-- Data to use follows --

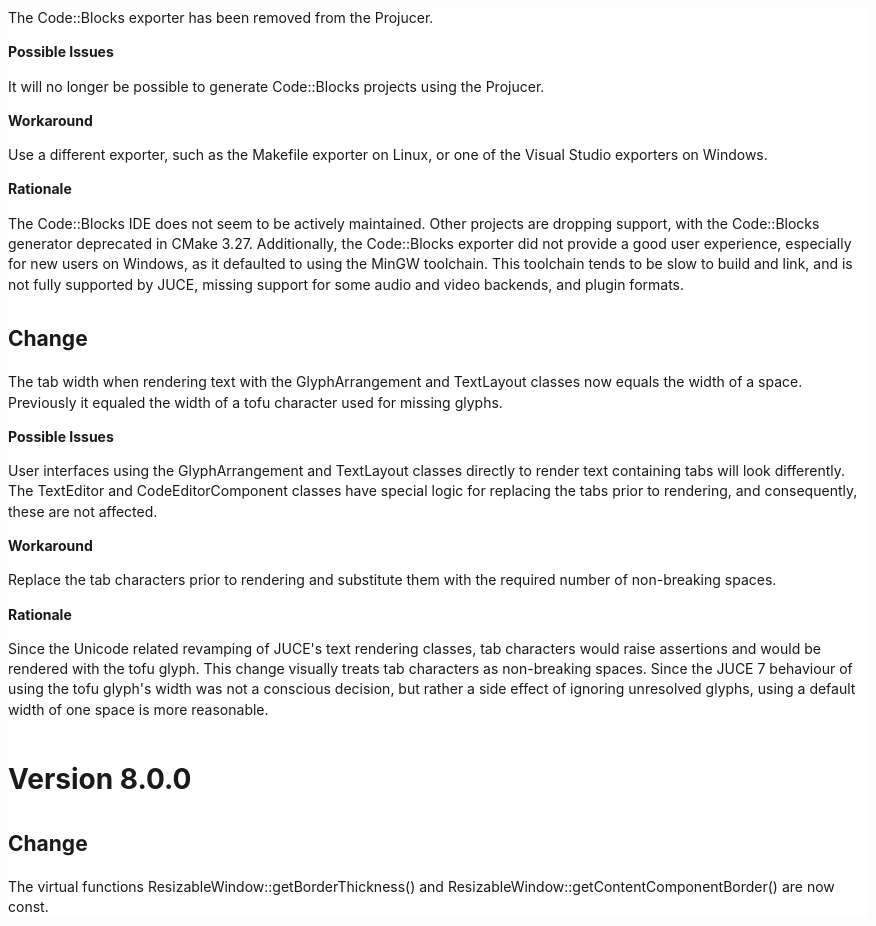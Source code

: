The Code::Blocks exporter has been removed from the Projucer.

**Possible Issues**

It will no longer be possible to generate Code::Blocks projects using the
Projucer.

**Workaround**

Use a different exporter, such as the Makefile exporter on Linux, or one of the
Visual Studio exporters on Windows.

**Rationale**

The Code::Blocks IDE does not seem to be actively maintained. Other projects
are dropping support, with the Code::Blocks generator deprecated in CMake 3.27.
Additionally, the Code::Blocks exporter did not provide a good user experience,
especially for new users on Windows, as it defaulted to using the MinGW
toolchain. This toolchain tends to be slow to build and link, and is not fully
supported by JUCE, missing support for some audio and video backends, and
plugin formats.


## Change

The tab width when rendering text with the GlyphArrangement and TextLayout
classes now equals the width of a space. Previously it equaled the width of a
tofu character used for missing glyphs.

**Possible Issues**

User interfaces using the GlyphArrangement and TextLayout classes directly to
render text containing tabs will look differently. The TextEditor and
CodeEditorComponent classes have special logic for replacing the tabs prior to
rendering, and consequently, these are not affected.

**Workaround**

Replace the tab characters prior to rendering and substitute them with the
required number of non-breaking spaces.

**Rationale**

Since the Unicode related revamping of JUCE's text rendering classes, tab
characters would raise assertions and would be rendered with the tofu glyph.
This change visually treats tab characters as non-breaking spaces. Since the
JUCE 7 behaviour of using the tofu glyph's width was not a conscious decision,
but rather a side effect of ignoring unresolved glyphs, using a default width
of one space is more reasonable.


# Version 8.0.0

## Change

The virtual functions ResizableWindow::getBorderThickness() and
ResizableWindow::getContentComponentBorder() are now const.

-- Data to use concluded --

§ Work to be completed:
Return the entries above in full and unchanged, omitting every image.

§ Exercise solution:
Source code

:The Code::Blocks exporter has been removed from the Projucer.

**Possible Issues**

It will no longer be possible to generate Code::Blocks projects using the
Projucer.

**Workaround**

Use a different exporter, such as the Makefile exporter on Linux, or one of the
Visual Studio exporters on Windows.

**Rationale**

The Code::Blocks IDE does not seem to be actively maintained. Other projects
are dropping support, with the Code::Blocks generator deprecated in CMake 3.27.
Additionally, the Code::Blocks exporter did not provide a good user experience,
especially for new users on Windows, as it defaulted to using the MinGW
toolchain. This toolchain tends to be slow to build and link, and is not fully
supported by JUCE, missing support for some audio and video backends, and
plugin formats.


## Change

The tab width when rendering text with the GlyphArrangement and TextLayout
classes now equals the width of a space. Previously it equaled the width of a
tofu character used for missing glyphs.

**Possible Issues**

User interfaces using the GlyphArrangement and TextLayout classes directly to
render text containing tabs will look differently. The TextEditor and
CodeEditorComponent classes have special logic for replacing the tabs prior to
rendering, and consequently, these are not affected.

**Workaround**

Replace the tab characters prior to rendering and substitute them with the
required number of non-breaking spaces.

**Rationale**

Since the Unicode related revamping of JUCE's text rendering classes, tab
characters would raise assertions and would be rendered with the tofu glyph.
This change visually treats tab characters as non-breaking spaces. Since the
JUCE 7 behaviour of using the tofu glyph's width was not a conscious decision,
but rather a side effect of ignoring unresolved glyphs, using a default width
of one space is more reasonable.


# Version 8.0.0

## Change

The virtual functions ResizableWindow::getBorderThickness() and
ResizableWindow::getContentComponentBorder() are now const.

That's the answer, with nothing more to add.